Best way to get access to GPU Compute
Compute is everywhere and companies like AWS and Google Cloud are some of the most profitable companies in the world and they keep growing. They make it really easy and affordable to get compute.
But getting GPU compute is still new and unsolved, GPU compute is expensive and we are very much tied to a single provider called Nvidia if you want to do something.
The easiest way to get started is definitely your own computer, but most times if not all the time your computer is simply not powerful enough, so many things are not even possible to run locally in relation to machine learning.
What is also easy is using Google Colab, it is a easy web interface that allows you to run Python through what is called a notebook, concretely a Jupyter notebook. It is really good for proving a point and visualising the output of your machine learning or data processing.
Downsides quickly arises that automations is not what Google Colab is built for, it does allow running in the background if you are a paying subscriber, but it does not give you any details and it can not be started automatically, the most it has a "Run all", which is not that helpful when running more than a experiment.
Next you can look at spinning up your own machines, that can be through Terraform, but that only gives you a server you can access, it does very little to help you iterate on a solution that runs inside the machine. You can also try out one of the many batch processing platforms that exist, but their problem is that they cater to the old school big data processing where data is mainly processed on a CPU which you can easily emulate during development on your own machine, back to our initial problem.
In comes the Skypilot tool!
Skypilot is the best solution for the problem of going from Google Colab where you proved your point, but before you have a final solution which has to run without bugs. Skypilot is for when you need to build and iterate fast on GPU compute solutions.
Skypilot spans any cloud, as they have integrated and uses all the major cloud providers CLI. They allow you easily to spin up a machine and can easily do it on a spot instance to save you money. It is made in python and you can easily program in your experiments so that your can submit 10 jobs if you want to try out different parameters. Contrary to Batch Processing platforms, Skypilot executes on a instance with SSH, allowing you also to easily SSH into the machine if there is any problems, allowing you to retry commands in seconds instead of having to resubmit a job from scratch.
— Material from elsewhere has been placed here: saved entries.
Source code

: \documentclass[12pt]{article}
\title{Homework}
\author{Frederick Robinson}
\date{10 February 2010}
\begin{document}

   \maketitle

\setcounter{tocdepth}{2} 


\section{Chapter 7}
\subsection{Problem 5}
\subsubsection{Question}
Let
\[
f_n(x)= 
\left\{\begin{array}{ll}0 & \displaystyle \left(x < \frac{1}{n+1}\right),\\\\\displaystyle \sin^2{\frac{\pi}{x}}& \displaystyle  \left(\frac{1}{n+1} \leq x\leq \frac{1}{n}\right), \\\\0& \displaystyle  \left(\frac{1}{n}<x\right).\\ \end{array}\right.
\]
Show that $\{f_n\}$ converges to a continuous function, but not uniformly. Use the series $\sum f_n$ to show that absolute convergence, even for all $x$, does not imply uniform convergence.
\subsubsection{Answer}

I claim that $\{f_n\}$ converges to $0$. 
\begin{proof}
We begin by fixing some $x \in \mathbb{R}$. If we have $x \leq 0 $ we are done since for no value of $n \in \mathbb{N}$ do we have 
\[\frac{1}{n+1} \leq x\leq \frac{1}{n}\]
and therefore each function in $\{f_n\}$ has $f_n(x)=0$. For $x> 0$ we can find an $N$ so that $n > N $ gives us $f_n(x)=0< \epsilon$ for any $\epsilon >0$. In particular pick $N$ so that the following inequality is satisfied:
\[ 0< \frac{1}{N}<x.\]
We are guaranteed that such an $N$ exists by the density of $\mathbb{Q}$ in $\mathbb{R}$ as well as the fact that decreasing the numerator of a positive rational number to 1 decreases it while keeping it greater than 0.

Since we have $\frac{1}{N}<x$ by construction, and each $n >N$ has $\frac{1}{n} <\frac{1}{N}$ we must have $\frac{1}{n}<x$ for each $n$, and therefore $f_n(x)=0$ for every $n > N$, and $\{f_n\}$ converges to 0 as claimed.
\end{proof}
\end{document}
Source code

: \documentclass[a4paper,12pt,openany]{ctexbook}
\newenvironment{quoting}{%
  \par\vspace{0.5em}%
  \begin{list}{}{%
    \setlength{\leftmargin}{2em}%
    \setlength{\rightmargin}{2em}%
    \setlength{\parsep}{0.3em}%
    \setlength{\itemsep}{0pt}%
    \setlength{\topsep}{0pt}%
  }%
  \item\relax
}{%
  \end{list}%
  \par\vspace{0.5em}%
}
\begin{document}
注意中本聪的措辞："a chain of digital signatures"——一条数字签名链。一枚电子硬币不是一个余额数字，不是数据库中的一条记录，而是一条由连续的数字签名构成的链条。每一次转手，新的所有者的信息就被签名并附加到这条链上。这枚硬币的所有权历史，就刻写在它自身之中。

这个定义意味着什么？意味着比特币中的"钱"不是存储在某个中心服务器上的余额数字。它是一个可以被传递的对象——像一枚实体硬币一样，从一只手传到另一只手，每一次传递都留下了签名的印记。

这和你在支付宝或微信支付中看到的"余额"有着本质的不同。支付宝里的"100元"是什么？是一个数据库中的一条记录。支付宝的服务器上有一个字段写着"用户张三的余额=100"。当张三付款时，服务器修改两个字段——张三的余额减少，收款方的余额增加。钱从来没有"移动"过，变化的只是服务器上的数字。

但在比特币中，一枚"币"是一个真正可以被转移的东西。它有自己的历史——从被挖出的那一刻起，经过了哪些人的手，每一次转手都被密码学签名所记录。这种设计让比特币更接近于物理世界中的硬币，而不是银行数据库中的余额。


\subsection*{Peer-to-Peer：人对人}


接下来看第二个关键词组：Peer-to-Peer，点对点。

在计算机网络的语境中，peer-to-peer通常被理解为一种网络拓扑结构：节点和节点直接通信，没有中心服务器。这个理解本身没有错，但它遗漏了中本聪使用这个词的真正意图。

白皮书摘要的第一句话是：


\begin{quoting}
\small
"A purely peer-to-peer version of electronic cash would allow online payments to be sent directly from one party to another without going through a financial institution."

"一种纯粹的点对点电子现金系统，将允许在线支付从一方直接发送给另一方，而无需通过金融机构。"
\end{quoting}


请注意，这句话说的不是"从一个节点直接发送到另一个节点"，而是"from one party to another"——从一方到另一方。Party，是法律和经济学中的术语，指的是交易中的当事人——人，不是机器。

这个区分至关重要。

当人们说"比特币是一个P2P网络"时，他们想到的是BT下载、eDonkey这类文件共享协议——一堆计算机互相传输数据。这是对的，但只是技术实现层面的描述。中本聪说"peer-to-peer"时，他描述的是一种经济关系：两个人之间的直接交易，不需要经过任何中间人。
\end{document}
It automatically copies your working directory with rsync, so you can iterate super quickly, you are not bound to a slow "edit/git commit/git push/run" workflow, it is just a "edit/run" workflow. They also help with mounting cloud storage, enabling you to easily share your output, something that is neither easy on Google Colab.
So try out Skypilot after you have used Google Colab, and are thinking about how to continue your fast paced GPU development tasks 😄